As I was watching the film, the villainy of the wife certainly stuck out to me, but like an earlier film club film, Miss Julie. In it, the mother in the film is seen as evil and is a fierce feminist. To me, there was less ambiguity there. Her feminism and resistance to traditional marital roles was the main source of friction in her marriage, and her innocent husband just wanted her to be a good old regular wife. She resisted this and caused the pain her family had to endure.Sloper wrote: Bruce Eder, in his commentary track, calls this film ‘somewhat misogynistic, and decidedly anti-marriage’. Is he right? It might be worth comparing the portrayal of Mrs Crocker-Harris in the 1994 Mike Figgis remake (any love for this one? not from me I have to say…), which tries quite hard to give her redeeming features.

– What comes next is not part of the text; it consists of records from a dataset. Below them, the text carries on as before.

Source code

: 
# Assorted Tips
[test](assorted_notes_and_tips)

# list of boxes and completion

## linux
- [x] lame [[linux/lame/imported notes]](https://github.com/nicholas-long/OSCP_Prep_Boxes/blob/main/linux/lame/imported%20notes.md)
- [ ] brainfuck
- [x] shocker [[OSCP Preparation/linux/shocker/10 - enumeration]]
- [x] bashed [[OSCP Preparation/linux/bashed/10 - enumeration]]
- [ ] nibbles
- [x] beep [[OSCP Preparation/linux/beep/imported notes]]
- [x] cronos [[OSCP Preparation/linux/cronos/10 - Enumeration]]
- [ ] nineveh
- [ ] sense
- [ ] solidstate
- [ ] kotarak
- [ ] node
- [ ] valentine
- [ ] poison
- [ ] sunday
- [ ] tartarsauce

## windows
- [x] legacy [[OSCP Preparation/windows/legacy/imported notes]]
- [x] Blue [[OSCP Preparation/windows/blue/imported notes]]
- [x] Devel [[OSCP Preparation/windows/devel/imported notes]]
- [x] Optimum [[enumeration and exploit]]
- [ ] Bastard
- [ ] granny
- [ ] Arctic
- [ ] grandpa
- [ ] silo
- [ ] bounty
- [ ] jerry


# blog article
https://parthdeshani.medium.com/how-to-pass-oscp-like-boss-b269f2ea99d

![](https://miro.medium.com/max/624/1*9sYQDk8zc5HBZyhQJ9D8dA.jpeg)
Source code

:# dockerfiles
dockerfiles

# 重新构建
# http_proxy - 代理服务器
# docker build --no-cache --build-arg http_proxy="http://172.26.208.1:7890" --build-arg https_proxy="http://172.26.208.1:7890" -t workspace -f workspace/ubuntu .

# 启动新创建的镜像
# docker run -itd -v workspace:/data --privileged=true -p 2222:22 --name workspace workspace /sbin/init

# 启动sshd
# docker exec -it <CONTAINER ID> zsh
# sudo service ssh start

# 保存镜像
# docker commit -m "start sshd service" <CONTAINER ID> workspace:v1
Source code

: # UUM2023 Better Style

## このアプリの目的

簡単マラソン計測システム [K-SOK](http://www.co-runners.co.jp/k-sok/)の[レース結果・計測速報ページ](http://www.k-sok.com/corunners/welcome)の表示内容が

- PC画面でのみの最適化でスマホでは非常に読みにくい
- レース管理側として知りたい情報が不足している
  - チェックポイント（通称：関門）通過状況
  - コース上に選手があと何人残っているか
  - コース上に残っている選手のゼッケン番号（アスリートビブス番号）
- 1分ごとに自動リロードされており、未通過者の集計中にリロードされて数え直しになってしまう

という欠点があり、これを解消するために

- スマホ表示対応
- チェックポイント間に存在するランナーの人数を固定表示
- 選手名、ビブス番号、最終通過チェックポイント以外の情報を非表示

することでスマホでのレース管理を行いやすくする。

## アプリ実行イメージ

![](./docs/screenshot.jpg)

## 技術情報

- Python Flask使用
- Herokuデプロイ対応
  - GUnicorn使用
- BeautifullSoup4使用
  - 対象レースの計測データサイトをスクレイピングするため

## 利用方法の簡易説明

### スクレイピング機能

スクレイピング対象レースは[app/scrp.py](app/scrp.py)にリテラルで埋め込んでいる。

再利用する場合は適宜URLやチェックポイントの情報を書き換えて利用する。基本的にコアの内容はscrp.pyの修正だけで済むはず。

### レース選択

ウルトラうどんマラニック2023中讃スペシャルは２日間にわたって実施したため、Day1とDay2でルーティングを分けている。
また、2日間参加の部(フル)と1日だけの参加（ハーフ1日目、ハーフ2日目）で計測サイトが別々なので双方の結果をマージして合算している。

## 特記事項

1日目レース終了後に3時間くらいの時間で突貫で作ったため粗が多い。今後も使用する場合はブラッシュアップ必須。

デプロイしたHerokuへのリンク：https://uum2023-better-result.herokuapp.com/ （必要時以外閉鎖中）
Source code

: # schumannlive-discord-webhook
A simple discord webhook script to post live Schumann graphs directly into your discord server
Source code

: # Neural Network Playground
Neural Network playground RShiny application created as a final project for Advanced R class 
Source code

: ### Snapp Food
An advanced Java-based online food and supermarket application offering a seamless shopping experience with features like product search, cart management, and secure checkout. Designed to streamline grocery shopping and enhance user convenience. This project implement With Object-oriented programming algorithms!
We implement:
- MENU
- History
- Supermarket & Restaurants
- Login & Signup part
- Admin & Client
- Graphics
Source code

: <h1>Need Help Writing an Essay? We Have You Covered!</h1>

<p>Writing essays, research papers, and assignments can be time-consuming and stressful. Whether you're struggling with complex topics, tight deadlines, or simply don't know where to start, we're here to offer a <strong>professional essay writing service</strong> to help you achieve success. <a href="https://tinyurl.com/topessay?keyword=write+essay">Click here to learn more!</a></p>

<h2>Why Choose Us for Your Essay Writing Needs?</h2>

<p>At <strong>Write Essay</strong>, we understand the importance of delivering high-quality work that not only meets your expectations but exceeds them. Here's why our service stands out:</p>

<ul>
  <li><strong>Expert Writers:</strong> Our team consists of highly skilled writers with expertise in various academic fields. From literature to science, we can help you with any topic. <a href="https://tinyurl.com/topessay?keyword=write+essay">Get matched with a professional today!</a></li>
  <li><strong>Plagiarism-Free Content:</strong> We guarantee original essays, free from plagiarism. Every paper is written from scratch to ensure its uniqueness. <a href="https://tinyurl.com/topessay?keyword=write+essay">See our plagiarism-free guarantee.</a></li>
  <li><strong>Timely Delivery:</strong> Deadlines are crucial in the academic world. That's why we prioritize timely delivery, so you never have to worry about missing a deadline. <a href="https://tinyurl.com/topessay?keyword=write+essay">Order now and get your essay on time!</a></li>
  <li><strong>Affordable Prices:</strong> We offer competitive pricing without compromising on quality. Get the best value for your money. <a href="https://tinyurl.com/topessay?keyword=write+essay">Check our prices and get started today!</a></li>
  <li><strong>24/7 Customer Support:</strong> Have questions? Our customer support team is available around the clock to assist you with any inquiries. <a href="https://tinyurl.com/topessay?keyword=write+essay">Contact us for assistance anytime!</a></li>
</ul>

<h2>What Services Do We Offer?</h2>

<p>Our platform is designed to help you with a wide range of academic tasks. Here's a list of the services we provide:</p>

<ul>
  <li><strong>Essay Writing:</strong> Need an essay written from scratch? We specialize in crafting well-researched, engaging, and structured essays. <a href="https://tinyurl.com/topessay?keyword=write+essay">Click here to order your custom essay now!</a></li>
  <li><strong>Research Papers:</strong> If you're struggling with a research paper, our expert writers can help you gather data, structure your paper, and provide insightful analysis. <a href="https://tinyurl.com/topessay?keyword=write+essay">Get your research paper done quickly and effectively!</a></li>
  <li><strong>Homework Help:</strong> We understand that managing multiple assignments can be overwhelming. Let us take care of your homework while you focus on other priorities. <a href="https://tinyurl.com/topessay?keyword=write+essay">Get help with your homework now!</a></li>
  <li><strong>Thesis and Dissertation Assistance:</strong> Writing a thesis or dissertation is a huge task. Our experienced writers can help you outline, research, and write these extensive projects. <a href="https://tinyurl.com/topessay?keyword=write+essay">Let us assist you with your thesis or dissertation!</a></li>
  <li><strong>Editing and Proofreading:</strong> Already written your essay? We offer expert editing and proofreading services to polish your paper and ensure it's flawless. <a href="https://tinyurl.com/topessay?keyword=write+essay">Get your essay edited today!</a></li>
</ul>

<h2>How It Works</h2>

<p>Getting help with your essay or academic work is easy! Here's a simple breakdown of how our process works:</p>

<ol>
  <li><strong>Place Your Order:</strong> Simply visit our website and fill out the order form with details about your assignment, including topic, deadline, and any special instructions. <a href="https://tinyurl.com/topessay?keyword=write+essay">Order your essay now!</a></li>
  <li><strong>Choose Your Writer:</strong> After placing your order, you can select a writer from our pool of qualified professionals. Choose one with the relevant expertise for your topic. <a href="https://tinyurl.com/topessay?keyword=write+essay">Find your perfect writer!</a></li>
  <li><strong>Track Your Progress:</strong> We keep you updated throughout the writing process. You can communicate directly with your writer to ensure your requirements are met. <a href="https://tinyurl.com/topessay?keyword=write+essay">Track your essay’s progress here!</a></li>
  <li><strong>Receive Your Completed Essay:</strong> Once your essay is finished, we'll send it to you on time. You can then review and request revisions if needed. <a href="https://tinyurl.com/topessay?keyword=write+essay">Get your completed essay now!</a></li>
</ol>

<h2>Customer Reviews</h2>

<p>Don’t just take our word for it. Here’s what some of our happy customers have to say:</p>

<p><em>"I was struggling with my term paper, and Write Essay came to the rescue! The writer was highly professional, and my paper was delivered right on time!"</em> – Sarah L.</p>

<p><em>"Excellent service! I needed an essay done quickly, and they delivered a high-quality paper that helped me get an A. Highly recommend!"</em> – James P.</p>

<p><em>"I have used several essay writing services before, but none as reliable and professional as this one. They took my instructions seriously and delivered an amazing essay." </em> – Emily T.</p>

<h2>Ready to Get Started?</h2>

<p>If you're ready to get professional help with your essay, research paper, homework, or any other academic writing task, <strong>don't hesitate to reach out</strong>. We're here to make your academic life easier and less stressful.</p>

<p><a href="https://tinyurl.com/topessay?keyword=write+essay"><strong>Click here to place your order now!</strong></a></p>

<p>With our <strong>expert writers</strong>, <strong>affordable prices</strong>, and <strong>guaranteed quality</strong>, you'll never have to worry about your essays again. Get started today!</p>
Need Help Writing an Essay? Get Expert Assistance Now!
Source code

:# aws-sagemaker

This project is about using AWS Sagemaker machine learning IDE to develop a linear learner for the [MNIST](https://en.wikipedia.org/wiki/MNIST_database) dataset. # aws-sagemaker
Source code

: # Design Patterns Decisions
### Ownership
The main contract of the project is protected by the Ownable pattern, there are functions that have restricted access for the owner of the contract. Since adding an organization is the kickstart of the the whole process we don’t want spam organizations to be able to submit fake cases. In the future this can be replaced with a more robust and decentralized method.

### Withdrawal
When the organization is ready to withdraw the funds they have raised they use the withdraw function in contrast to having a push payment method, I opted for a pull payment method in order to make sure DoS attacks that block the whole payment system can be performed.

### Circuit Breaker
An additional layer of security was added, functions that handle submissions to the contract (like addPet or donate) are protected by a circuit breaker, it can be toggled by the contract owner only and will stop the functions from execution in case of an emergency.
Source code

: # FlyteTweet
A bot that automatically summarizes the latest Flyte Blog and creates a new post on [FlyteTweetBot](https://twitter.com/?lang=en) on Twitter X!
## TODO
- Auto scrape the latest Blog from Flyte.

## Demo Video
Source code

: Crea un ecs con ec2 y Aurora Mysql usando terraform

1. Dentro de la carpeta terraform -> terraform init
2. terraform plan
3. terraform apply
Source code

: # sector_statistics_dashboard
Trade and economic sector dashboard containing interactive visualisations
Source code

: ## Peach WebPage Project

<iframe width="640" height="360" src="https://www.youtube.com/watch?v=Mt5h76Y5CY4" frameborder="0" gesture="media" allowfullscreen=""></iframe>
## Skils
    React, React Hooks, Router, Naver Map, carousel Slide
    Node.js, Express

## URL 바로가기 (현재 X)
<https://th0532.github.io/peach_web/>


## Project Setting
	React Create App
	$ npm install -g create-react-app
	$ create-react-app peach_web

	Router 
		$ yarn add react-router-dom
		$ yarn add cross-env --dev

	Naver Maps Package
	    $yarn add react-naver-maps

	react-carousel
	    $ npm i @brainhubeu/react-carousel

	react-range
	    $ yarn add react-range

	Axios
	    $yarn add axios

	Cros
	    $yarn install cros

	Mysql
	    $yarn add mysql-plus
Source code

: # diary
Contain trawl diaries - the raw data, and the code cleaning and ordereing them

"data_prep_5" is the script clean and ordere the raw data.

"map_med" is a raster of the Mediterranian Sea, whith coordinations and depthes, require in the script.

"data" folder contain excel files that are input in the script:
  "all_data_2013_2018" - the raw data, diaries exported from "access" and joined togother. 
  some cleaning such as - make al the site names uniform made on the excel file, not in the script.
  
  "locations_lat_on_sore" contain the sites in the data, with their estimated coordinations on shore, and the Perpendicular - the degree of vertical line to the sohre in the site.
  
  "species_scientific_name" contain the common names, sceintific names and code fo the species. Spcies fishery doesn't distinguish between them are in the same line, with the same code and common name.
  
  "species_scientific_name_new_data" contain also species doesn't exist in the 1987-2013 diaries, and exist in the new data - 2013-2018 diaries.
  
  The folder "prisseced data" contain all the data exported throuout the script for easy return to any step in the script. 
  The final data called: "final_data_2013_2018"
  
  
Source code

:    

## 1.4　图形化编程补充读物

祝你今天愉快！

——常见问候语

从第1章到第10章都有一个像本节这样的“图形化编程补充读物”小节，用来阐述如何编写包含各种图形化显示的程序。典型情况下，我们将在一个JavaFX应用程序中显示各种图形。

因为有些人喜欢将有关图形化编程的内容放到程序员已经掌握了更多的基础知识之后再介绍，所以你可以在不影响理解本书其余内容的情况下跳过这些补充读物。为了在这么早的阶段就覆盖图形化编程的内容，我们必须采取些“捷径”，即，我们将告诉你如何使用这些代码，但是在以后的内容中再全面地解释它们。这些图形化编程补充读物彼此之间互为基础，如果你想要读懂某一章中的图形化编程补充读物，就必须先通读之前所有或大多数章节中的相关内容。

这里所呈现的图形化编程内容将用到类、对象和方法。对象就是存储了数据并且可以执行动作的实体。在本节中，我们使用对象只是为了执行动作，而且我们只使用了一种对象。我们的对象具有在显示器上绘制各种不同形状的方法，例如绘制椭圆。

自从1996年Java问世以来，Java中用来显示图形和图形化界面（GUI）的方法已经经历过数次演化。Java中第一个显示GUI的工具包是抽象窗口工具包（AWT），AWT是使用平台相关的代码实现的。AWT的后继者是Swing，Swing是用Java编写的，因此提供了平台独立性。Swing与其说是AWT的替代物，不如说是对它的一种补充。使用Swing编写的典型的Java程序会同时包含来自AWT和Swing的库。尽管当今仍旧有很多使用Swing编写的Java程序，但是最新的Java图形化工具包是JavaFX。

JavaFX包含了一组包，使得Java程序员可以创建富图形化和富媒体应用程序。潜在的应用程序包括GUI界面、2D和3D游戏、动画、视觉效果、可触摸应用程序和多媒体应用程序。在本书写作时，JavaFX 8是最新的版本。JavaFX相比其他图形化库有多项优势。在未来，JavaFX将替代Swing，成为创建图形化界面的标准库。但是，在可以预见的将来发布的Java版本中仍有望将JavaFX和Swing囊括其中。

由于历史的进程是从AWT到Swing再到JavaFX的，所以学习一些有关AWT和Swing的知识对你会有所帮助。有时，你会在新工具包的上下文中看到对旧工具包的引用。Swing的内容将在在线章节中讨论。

One of the things that really stuck out to me throughout the film was the use of lighting, especially on Crocker. There seems to be at play a use of light and dark that seems to showcase Crocker's feeling and there seems to be the idea of light as a source of power. At the first dinner we see Crocker and his wife sit down for, Crocker is in total darkness while his wife is in the light. At this point, she still holds all power in the relationship. But as the film progresses, there are examples of Crocker "coming into the light" as it were. When Crocker delivers his monologue to the teacher replacing him, he walks towards the windows and is shown in more light. He is opening up and becoming more emotional as he begins to come to terms with where his life and career really are. When he breaks down in tears in front of Taplow, he is nearly entirely in light. There are times when he also steps back into darkness, saying "not so very apt" after reading a translation, as if he is going back into the character he has been as a teacher for the last 18 years, the character at the end that he realizes is inadequate.Sloper wrote: Speaking of Figgis, in his interview on the Criterion disc he comments that Asquith’s film is very obviously based on a play, though he doesn’t mean this as a criticism. How ‘stagey’ do you find this film? And if someone did criticise it for being too theatrical, how might you defend it - what makes it work as cinema?